Although there is a need for better registration of patient characteristics and health conditions in claim databases to identify low-value care, claim data can still be used to get more insight in which low-value care practices might be eligible for improvement without being able to measure all details of it. For example, we could not present low-value MRIs to diagnose sciatic neuralgia because we could not assess the exact timing of onset of the complaints. This is necessary to determine the appropriateness of the MRI according to the Choosing Wisely recommendation. However, we could assess the total volume of MRIs to diagnose sciatic neuralgia and analyse whether or not the MRI was combined with any surgery or not. Of all patients with a diagnosis of sciatic neuralgia (n = 12 924), more than 75% (n = 9887) got an MRI without any subsequent surgery. Only 11.5% (n = 1486) of all patients with a diagnosis of sciatic neuralgia got no MRI. Twelve percent (n = 1551) of the patients got surgery and an MRI. We cannot assume that all MRIs for patients without an operation are of low value. However, these figures are remarkable high notwithstanding the Dutch guideline to perform an MRI only to consider the indication of disc surgery with the patient, and the Choosing Wisely recommendation to be precautious with this test for these patients. This insight might stimulate healthcare professionals and their societies to evaluate whether there is room for improvement in their practice. Considering the important role of the patient in requesting for low-value care practices, especially in case of individual anxiety for chronic disease and disability, we do need to address the general public in order to change the knowledge, beliefs and behaviours of the public for example by mass-media campaigns.26
Conclusion
Using Dutch healthcare insurance claim data, we assessed the volume of three low-value care diagnostic practices. For six other low-value care practices, the data provided insufficient details. For three low-value care practices, many healthcare providers did not order the three low-value diagnostic tests; a minor part did order a substantial amount of low-value diagnostic tests and might be targeted for improvement initiatives. Other health insurance and hospital based databases should be explored aiming at further quantification of low-value care practices, helping healthcare providers to identify areas for improving quality and reducing costs of care.

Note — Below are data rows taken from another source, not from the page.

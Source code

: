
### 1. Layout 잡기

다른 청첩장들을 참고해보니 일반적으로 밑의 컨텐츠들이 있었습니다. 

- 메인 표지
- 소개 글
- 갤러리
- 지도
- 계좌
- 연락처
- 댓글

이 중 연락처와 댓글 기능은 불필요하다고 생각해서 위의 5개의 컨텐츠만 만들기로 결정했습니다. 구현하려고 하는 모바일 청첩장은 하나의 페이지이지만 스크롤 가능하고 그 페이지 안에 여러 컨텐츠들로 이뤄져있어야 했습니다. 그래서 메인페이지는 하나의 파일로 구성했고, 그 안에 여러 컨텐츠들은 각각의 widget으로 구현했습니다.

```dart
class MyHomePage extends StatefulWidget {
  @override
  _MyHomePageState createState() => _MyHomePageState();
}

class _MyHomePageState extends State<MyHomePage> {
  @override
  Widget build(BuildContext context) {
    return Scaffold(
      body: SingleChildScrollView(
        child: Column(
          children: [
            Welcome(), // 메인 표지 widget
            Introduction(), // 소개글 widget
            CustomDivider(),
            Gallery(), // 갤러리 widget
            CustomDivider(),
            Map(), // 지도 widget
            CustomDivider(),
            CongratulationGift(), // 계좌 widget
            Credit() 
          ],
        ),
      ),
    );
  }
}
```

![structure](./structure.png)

Conflicts of interest: None declared.
Key points
In this cross-sectional study, we assessed the volume of three low-value diagnostic tests in the Netherlands with data from of a healthcare insurance company: radiological low-back imaging by GPs, screening of patients over 75 years for colorectal cancer and diagnosing varices with Doppler or Plethysmography.
Most healthcare providers did (almost) not provide these low-value care practices. However, 1 in 12 GPs ordered at least one low-back X-ray a week.